The Lac-Mégantic runaway train disaster — one of the most tragic events in recent Canadian history — happened because of negligence at the workplace. Forty-seven people died on that fateful day on July 6, 2013, as a derailed train carrying crude oil exploded in the downtown area.

But none of those deaths were officially counted as work-related fatalities despite a clear link to workplace safety regulations.

The Lac-Mégantic case isn’t an aberration. Official statistics show close to 1,000 work-related deaths occur across Canada annually, but research published in the Journal of Canadian Labour Studies estimated that the actual number is approximately 10 to 13 times greater.

“Based on our conservative numbers alone, [this] is just shocking in its own right,” says Steve Bittle, one of three co-authors of the study.

He says this is “just the tip of the iceberg” and more research needs to be done to understand the extent of the problem.  

Why is official data collection so misleading?

The authors assert that the method of data collection on workplace fatalities is rooted in the capitalist mode of production.

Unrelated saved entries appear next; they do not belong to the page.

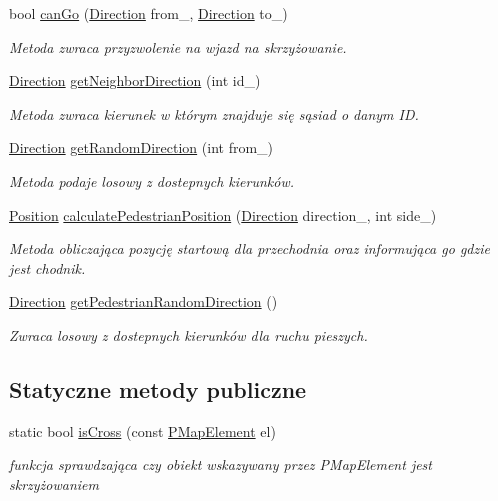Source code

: \begin{DoxyCompactItemize}
bool \hyperlink{class_cross_a9c8223fd7c88d4ebfebf44eec3abfc87}{can\-Go} (\hyperlink{_direction_8h_a224b9163917ac32fc95a60d8c1eec3aa}{Direction} from\-\_\-, \hyperlink{_direction_8h_a224b9163917ac32fc95a60d8c1eec3aa}{Direction} to\-\_\-)
\begin{DoxyCompactList}\small\item\em Metoda zwraca przyzwolenie na wjazd na skrzyżowanie. \end{DoxyCompactList}\item 
\hyperlink{_direction_8h_a224b9163917ac32fc95a60d8c1eec3aa}{Direction} \hyperlink{class_cross_ac1bb07b4ecdaa59c3bc4ef1583424281}{get\-Neighbor\-Direction} (int id\-\_\-)
\begin{DoxyCompactList}\small\item\em Metoda zwraca kierunek w którym znajduje się sąsiad o danym I\-D. \end{DoxyCompactList}\item 
\hyperlink{_direction_8h_a224b9163917ac32fc95a60d8c1eec3aa}{Direction} \hyperlink{class_cross_a034afdc8547efdf62c44e05c276ed601}{get\-Random\-Direction} (int from\-\_\-)
\begin{DoxyCompactList}\small\item\em Metoda podaje losowy z dostepnych kierunków. \end{DoxyCompactList}\item 
\hyperlink{struct_position}{Position} \hyperlink{class_cross_a0e1bc9d7a602cfa4b1ffe22d9748c11c}{calculate\-Pedestrian\-Position} (\hyperlink{_direction_8h_a224b9163917ac32fc95a60d8c1eec3aa}{Direction} direction\-\_\-, int side\-\_\-)
\begin{DoxyCompactList}\small\item\em Metoda obliczająca pozycję startową dla przechodnia oraz informująca go gdzie jest chodnik. \end{DoxyCompactList}\item 
\hyperlink{_direction_8h_a224b9163917ac32fc95a60d8c1eec3aa}{Direction} \hyperlink{class_cross_a34bf1008f626560d8200a9b2b677abb3}{get\-Pedestrian\-Random\-Direction} ()
\begin{DoxyCompactList}\small\item\em Zwraca losowy z dostepnych kierunków dla ruchu pieszych. \end{DoxyCompactList}\end{DoxyCompactItemize}
\subsection*{Statyczne metody publiczne}
\begin{DoxyCompactItemize}
\item 
static bool \hyperlink{class_cross_a50997bb8f3f5fb2b850ec897b1f3912c}{is\-Cross} (const \hyperlink{_types_8h_a4260a5280323637f8a1fa28e89b6ef14}{P\-Map\-Element} el)
\begin{DoxyCompactList}\small\item\em funkcja sprawdzająca czy obiekt wskazywany przez P\-Map\-Element jest skrzyżowaniem \end{DoxyCompactList}\end{DoxyCompactItemize}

Since the role of the capitalist state is to facilitate business, it doesn’t have an incentive to research the links between work and casualties.

After all, more accurate data would result in a greater demand for improved health and safety and thereby increase the costs of conducting business.

“We have to understand that the state, even if it purports to have our interests at heart, is a capitalist state,” says Bittle. “Even when the state does make decisions to protect workers, ultimately they are going to ensure the long-term stability of this system of capitalism.”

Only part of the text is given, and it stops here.